The owners of the Lettered Streets Coffeehouse, on the corner of Dupont and F streets, said they are looking to expand their business. They said they hope to have a solid expansion plan for the coffeehouse by the time summer begins.
Ever since Anna Dean, 26, and Kjirstin Glessner, 30, bought the equipment from the coffeehouse’s previous owner in 2007 and reopened it as the Lettered Streets Coffeehouse, they have had dreams of expansion.
“These three years have been a great growing time for us, and I think it’s okay for us to think about growing some more and different directions,” Glessner said.
Dean and Glessner said they are looking to expand by broadening the menu at their current location or by opening a second location. According to Dean, a breakfast and light lunch menu offering sandwiches is the goal. She said they don’t have a lot of room to expand within the current location, but they have thought about knocking down a wall behind the bar to create space for a small kitchen.

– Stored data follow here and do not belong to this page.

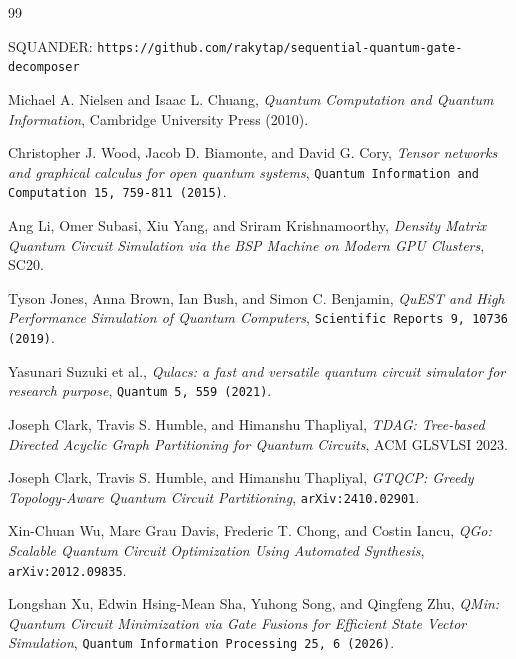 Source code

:\begin{thebibliography}{99}

  SQUANDER: \texttt{https://github.com/rakytap/sequential-quantum-gate-decomposer}

  Michael A. Nielsen and Isaac L. Chuang, \textit{Quantum Computation and Quantum
    Information}, Cambridge University Press (2010).

  Christopher J. Wood, Jacob D. Biamonte, and David G. Cory, \textit{Tensor networks
    and graphical calculus for open quantum systems}, \texttt{Quantum Information and
    Computation 15, 759-811 (2015)}.

  Ang Li, Omer Subasi, Xiu Yang, and Sriram Krishnamoorthy, \textit{Density Matrix
    Quantum Circuit Simulation via the BSP Machine on Modern GPU Clusters}, SC20.

  Tyson Jones, Anna Brown, Ian Bush, and Simon C. Benjamin, \textit{QuEST and High
    Performance Simulation of Quantum Computers}, \texttt{Scientific Reports 9, 10736
    (2019)}.

  Yasunari Suzuki et al., \textit{Qulacs: a fast and versatile quantum circuit
    simulator for research purpose}, \texttt{Quantum 5, 559 (2021)}.

  Joseph Clark, Travis S. Humble, and Himanshu Thapliyal, \textit{TDAG: Tree-based
    Directed Acyclic Graph Partitioning for Quantum Circuits}, ACM GLSVLSI 2023.

  Joseph Clark, Travis S. Humble, and Himanshu Thapliyal, \textit{GTQCP: Greedy
    Topology-Aware Quantum Circuit Partitioning}, \texttt{arXiv:2410.02901}.

  Xin-Chuan Wu, Marc Grau Davis, Frederic T. Chong, and Costin Iancu, \textit{QGo:
    Scalable Quantum Circuit Optimization Using Automated Synthesis},
  \texttt{arXiv:2012.09835}.

  Longshan Xu, Edwin Hsing-Mean Sha, Yuhong Song, and Qingfeng Zhu, \textit{QMin:
    Quantum Circuit Minimization via Gate Fusions for Efficient State Vector
    Simulation}, \texttt{Quantum Information Processing 25, 6 (2026)}.

\end{thebibliography}

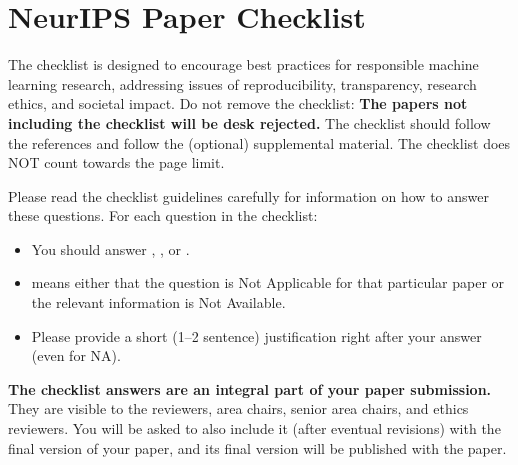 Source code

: \documentclass{article}
\begin{document}



\newpage
\section*{NeurIPS Paper Checklist}

The checklist is designed to encourage best practices for responsible machine learning research, addressing issues of reproducibility, transparency, research ethics, and societal impact. Do not remove the checklist: {\bf The papers not including the checklist will be desk rejected.} The checklist should follow the references and follow the (optional) supplemental material.  The checklist does NOT count towards the page
limit. 

Please read the checklist guidelines carefully for information on how to answer these questions. For each question in the checklist:
\begin{itemize}
    \item You should answer \answerYes{}, \answerNo{}, or \answerNA{}.
    \item \answerNA{} means either that the question is Not Applicable for that particular paper or the relevant information is Not Available.
    \item Please provide a short (1–2 sentence) justification right after your answer (even for NA). 
\end{itemize}

{\bf The checklist answers are an integral part of your paper submission.} They are visible to the reviewers, area chairs, senior area chairs, and ethics reviewers. You will be asked to also include it (after eventual revisions) with the final version of your paper, and its final version will be published with the paper.
\end{document}
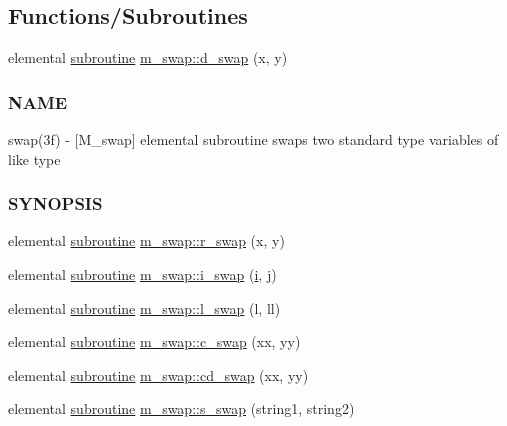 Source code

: \subsection*{Functions/\+Subroutines}
\begin{DoxyCompactItemize}
\item 
elemental \hyperlink{M__stopwatch_83_8txt_acfbcff50169d691ff02d4a123ed70482}{subroutine} \hyperlink{namespacem__swap_a73a5ecd37d14f30520e204bb906734c0}{m\+\_\+swap\+::d\+\_\+swap} (x, y)
\begin{DoxyCompactList}\small\item\em \subsubsection*{N\+A\+ME}

swap(3f) -\/ \mbox{[}M\+\_\+swap\mbox{]} elemental subroutine swaps two standard type variables of like type \subsubsection*{S\+Y\+N\+O\+P\+S\+IS}\end{DoxyCompactList}\item 
elemental \hyperlink{M__stopwatch_83_8txt_acfbcff50169d691ff02d4a123ed70482}{subroutine} \hyperlink{namespacem__swap_a8404b842cf10433585d21bddb67c0269}{m\+\_\+swap\+::r\+\_\+swap} (x, y)
\item 
elemental \hyperlink{M__stopwatch_83_8txt_acfbcff50169d691ff02d4a123ed70482}{subroutine} \hyperlink{namespacem__swap_ac8e4f4c4892b543c110823934032791f}{m\+\_\+swap\+::i\+\_\+swap} (\hyperlink{intro__blas1_83_8txt_a8ba82a50c0c2c12d5f6a77f7e4651c0b}{i}, \hyperlink{exit_87_8txt_a8921ef29c441e427867c54bd3b2462ba}{j})
\item 
elemental \hyperlink{M__stopwatch_83_8txt_acfbcff50169d691ff02d4a123ed70482}{subroutine} \hyperlink{namespacem__swap_a3d204834a7c6cea08aef9387c680a90e}{m\+\_\+swap\+::l\+\_\+swap} (l, ll)
\item 
elemental \hyperlink{M__stopwatch_83_8txt_acfbcff50169d691ff02d4a123ed70482}{subroutine} \hyperlink{namespacem__swap_a2353a772e3ac1242164631a9ec75f981}{m\+\_\+swap\+::c\+\_\+swap} (xx, yy)
\item 
elemental \hyperlink{M__stopwatch_83_8txt_acfbcff50169d691ff02d4a123ed70482}{subroutine} \hyperlink{namespacem__swap_a7961e38856c3c44276520f6543b609b7}{m\+\_\+swap\+::cd\+\_\+swap} (xx, yy)
\item 
elemental \hyperlink{M__stopwatch_83_8txt_acfbcff50169d691ff02d4a123ed70482}{subroutine} \hyperlink{namespacem__swap_a10156a985cf314b706164ec3f773bd0f}{m\+\_\+swap\+::s\+\_\+swap} (string1, string2)
\end{DoxyCompactItemize}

A second location is another possibility, the women said. They said they haven’t looked at any specific locations yet, but they have considered areas, such as downtown. If they do decide to open another location, the women said they want to stay true to the neighborhood they move into while maintaining their current business model.
“We would never want to put a hot pink building in the middle of the Columbia Neighborhood or something like that,” Dean said.
Either way, Glessner and Dean said they are committed to keeping their store local. If they expand their menu they will continue to buy their coffee from Orca Bay in Everson, their pastries from the Grace Café and Food Co-op, and they said they will get their produce from local farms and markets.
The women also said they will maintain the warm and inviting community atmosphere of their current location whether they expand in-store or add a second shop.
“That’s what we will strive for the whole time,” Glessner said. “We’ll be community based. I don’t think the atmosphere will change much.”
Glessner and Dean said they are finally ready to begin the long process of expanding their shop, and this time they are armed with the knowledge they gained from opening a business during a recession.
“We’re more about the elbow grease hard work, I guess, and kinda the do-it-yourself,” Dean said. “So as long as you can be a little innovative with how you go about things, you know, then there’s really not too much of a reason to worry about failure.”
Dean said she feels now is the right time to make their dream a reality with the way the small business economy is slowly picking up.
Dean and Glessner have been working with the Small Business Development Center, a program affiliated with Western Washington University’s college of business and economics that is designed to provide no-fee professional confidential business advising, research, and training to small businesses.
Jennifer Shelton, the director of the center, said the trend for small business in Bellingham is going up.
“Businesses are finding a little more energy to grow and expand,” Shelton said. “It’s going to be fantastic.”
According to Dean, friends and customers have been very supportive of the idea of coffeehouse expansion. She said they are offering to help in any way they can, much like they did when the women opened the shop three years ago.
“They’re just excited to see a company flourish in these times,” Dean said.
It is too early in the process to know for sure whether the coffeehouse will expand its menu or move to another location, and way too early to discern how much it would cost, the owners said, but the Small Business Development Center is helping them figure that part of it out.
“Things are still very nebulous,” Glessner said.